Data to use:
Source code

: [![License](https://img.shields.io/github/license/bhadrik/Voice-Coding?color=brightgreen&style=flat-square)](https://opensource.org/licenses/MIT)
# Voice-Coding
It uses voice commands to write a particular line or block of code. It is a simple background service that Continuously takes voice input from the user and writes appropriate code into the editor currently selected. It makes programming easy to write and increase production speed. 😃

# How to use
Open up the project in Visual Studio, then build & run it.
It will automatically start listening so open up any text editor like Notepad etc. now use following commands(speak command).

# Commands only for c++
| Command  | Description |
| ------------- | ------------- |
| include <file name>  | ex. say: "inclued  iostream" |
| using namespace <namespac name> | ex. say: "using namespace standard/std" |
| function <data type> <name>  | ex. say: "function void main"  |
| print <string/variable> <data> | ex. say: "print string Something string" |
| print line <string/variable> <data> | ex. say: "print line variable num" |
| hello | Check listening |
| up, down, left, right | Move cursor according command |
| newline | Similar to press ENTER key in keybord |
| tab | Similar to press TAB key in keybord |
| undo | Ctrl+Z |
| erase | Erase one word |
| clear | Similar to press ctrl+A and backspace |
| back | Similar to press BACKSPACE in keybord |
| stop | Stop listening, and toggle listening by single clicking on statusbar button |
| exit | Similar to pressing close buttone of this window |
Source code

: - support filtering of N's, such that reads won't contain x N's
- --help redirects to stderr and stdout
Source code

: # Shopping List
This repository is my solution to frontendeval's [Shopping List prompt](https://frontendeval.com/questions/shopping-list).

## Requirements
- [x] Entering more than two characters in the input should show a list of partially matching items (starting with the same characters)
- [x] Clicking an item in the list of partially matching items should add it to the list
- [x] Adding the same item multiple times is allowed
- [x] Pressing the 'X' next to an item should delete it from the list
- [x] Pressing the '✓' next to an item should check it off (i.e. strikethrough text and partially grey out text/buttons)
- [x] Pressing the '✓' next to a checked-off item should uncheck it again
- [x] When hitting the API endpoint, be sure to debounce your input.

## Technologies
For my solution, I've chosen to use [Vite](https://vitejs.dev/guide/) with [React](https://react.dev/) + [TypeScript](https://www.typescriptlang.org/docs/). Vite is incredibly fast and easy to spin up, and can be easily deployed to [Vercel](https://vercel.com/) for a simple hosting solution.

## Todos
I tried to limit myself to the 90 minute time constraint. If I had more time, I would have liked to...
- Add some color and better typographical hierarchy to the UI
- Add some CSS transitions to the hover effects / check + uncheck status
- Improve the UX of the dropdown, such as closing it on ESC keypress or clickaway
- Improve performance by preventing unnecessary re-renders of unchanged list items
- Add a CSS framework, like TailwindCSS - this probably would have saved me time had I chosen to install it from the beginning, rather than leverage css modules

Problem details:
The lines from the top of the data above down to the line containing "# Voice-Coding" are to be copied exactly; no other line should appear.

Task answer:
Source code

: [![License](https://img.shields.io/github/license/bhadrik/Voice-Coding?color=brightgreen&style=flat-square)](https://opensource.org/licenses/MIT)
# Voice-Coding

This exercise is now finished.